==== Supplied records ====

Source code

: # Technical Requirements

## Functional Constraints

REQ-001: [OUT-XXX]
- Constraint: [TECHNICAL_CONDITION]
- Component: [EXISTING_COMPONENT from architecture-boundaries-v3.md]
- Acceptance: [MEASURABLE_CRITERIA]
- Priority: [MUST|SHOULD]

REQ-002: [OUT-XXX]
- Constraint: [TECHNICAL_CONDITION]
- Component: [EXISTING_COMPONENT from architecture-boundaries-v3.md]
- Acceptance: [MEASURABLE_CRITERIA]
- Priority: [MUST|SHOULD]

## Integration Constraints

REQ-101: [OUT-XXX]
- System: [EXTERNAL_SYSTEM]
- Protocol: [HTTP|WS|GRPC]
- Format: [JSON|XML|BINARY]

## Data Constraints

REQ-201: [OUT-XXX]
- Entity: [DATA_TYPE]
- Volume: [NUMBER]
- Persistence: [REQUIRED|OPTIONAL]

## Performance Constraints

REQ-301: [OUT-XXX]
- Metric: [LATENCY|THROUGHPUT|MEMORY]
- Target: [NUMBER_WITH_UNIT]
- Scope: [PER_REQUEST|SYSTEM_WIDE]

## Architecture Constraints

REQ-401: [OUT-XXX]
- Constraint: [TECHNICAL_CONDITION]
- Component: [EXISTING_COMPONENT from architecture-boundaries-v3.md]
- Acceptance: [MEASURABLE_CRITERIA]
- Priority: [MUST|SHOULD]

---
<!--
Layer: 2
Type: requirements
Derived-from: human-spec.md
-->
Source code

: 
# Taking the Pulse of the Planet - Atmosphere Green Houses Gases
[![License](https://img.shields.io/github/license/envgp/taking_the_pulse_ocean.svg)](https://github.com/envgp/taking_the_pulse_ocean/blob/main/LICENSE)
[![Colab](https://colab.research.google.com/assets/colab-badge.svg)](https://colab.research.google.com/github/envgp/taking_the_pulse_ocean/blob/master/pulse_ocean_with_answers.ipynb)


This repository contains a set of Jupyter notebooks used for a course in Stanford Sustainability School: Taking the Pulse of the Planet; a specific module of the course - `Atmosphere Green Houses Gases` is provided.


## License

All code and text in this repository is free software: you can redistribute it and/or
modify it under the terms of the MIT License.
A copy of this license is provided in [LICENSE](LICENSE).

====

**Action item**. A single figure is required: the number of lines in the data above in which the word "github" appears.

**Answer to this exercise**. 2